Task>
From the entries below, transcribe exactly the lines between the line holding "variable of type" and the line holding "public global safe def typeName():String;", inclusive; skip all other lines.

━━━ Information shown ━━━

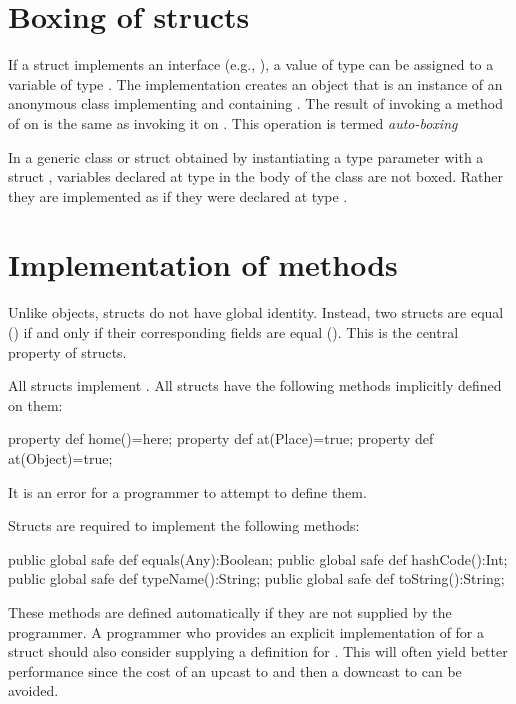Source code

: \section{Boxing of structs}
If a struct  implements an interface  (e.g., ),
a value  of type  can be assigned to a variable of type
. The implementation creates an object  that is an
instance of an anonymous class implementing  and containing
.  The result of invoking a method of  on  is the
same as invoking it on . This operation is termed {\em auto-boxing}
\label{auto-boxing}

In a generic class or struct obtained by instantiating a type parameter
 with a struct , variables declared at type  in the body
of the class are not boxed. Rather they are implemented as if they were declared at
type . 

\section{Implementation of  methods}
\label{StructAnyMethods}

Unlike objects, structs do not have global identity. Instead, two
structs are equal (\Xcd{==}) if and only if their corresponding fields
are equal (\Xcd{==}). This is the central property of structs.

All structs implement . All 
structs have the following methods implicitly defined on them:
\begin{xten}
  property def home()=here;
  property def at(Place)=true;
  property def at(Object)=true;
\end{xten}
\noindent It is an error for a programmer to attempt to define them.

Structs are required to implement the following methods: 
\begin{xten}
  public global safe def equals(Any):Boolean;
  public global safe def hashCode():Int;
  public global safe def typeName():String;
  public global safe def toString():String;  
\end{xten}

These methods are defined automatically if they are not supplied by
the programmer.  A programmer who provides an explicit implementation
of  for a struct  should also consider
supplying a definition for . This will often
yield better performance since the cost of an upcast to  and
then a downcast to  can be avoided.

━━━
━━━ Information shown ━━━

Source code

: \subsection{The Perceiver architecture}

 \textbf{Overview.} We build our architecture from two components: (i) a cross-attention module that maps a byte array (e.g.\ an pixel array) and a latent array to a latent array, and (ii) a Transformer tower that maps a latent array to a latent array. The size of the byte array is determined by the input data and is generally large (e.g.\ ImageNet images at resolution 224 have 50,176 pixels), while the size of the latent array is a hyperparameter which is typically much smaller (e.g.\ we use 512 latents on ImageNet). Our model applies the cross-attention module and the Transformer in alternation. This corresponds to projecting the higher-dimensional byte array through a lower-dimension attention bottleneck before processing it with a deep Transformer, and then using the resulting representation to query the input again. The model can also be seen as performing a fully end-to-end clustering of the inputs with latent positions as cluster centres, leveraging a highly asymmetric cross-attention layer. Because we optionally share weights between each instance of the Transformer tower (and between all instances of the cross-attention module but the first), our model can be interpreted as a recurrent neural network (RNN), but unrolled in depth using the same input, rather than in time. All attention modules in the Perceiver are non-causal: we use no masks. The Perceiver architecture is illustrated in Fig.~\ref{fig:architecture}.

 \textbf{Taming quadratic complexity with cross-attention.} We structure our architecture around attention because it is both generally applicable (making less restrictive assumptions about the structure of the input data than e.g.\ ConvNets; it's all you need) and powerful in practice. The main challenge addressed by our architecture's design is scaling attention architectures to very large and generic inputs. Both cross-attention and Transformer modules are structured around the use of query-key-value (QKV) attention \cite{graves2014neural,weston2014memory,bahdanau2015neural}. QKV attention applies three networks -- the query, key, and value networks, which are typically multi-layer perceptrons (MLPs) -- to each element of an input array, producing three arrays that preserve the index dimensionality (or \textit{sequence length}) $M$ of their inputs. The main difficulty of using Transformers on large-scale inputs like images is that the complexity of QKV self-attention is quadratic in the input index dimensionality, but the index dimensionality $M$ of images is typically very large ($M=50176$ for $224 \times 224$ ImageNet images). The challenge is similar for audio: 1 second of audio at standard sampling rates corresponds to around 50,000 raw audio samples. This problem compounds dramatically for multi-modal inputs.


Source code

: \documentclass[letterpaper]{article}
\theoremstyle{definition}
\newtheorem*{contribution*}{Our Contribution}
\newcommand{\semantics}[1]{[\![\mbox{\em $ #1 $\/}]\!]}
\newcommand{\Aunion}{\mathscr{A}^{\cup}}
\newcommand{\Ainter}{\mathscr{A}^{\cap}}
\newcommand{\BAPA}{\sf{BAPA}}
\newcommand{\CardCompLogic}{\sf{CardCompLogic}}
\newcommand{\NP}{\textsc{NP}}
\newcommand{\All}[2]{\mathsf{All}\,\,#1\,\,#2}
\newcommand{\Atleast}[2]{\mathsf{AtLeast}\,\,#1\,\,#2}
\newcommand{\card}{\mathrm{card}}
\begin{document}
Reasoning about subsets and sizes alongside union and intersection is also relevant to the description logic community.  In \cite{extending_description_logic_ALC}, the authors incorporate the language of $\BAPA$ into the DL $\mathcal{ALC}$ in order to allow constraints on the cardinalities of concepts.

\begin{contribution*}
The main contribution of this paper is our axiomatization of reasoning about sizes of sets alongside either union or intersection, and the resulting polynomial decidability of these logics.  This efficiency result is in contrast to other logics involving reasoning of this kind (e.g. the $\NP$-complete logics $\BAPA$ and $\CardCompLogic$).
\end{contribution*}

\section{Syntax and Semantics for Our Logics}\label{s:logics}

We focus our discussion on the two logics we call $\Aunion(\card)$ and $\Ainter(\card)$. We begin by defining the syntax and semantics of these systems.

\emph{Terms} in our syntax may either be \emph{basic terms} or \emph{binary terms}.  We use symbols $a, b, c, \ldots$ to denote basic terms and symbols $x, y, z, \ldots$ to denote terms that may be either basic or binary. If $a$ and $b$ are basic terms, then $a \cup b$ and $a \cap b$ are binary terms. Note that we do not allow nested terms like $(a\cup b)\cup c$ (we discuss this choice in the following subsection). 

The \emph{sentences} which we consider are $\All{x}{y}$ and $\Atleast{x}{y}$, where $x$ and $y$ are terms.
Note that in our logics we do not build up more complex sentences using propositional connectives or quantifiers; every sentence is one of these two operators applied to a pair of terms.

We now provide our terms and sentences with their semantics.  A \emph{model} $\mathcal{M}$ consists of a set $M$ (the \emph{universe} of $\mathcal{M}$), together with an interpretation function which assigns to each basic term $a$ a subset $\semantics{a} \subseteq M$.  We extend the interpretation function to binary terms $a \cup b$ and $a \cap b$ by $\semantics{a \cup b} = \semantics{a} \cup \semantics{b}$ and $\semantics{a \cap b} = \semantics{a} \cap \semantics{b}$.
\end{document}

━━━
━━━ Information shown ━━━

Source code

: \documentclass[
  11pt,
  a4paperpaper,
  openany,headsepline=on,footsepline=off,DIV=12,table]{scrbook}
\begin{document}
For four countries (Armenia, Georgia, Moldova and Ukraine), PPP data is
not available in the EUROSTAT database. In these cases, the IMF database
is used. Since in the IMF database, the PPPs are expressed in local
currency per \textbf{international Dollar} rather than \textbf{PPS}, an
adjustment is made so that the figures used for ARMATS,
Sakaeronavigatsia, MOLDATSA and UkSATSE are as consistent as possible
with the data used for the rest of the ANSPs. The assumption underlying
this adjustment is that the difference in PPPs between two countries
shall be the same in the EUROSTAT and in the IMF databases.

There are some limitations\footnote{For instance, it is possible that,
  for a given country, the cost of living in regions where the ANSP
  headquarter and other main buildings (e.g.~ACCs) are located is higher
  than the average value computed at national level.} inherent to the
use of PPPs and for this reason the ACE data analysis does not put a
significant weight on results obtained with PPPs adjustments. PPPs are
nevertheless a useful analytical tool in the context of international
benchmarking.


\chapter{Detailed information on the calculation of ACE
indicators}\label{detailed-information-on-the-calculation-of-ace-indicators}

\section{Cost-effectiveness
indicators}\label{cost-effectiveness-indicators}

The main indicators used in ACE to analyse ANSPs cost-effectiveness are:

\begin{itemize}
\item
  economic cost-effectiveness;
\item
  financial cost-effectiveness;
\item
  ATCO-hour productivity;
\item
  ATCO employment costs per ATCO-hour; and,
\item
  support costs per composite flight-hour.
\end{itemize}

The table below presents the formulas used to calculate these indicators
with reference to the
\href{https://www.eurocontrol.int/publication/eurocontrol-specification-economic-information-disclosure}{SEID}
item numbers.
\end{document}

━━━

Solution>
a value  of type  can be assigned to a variable of type
. The implementation creates an object  that is an
instance of an anonymous class implementing  and containing
.  The result of invoking a method of  on  is the
same as invoking it on . This operation is termed {\em auto-boxing}
\label{auto-boxing}

In a generic class or struct obtained by instantiating a type parameter
 with a struct , variables declared at type  in the body
of the class are not boxed. Rather they are implemented as if they were declared at
type . 

\section{Implementation of  methods}
\label{StructAnyMethods}

Unlike objects, structs do not have global identity. Instead, two
structs are equal (\Xcd{==}) if and only if their corresponding fields
are equal (\Xcd{==}). This is the central property of structs.

All structs implement . All 
structs have the following methods implicitly defined on them:
\begin{xten}
  property def home()=here;
  property def at(Place)=true;
  property def at(Object)=true;
\end{xten}
\noindent It is an error for a programmer to attempt to define them.

Structs are required to implement the following methods: 
\begin{xten}
  public global safe def equals(Any):Boolean;
  public global safe def hashCode():Int;
  public global safe def typeName():String;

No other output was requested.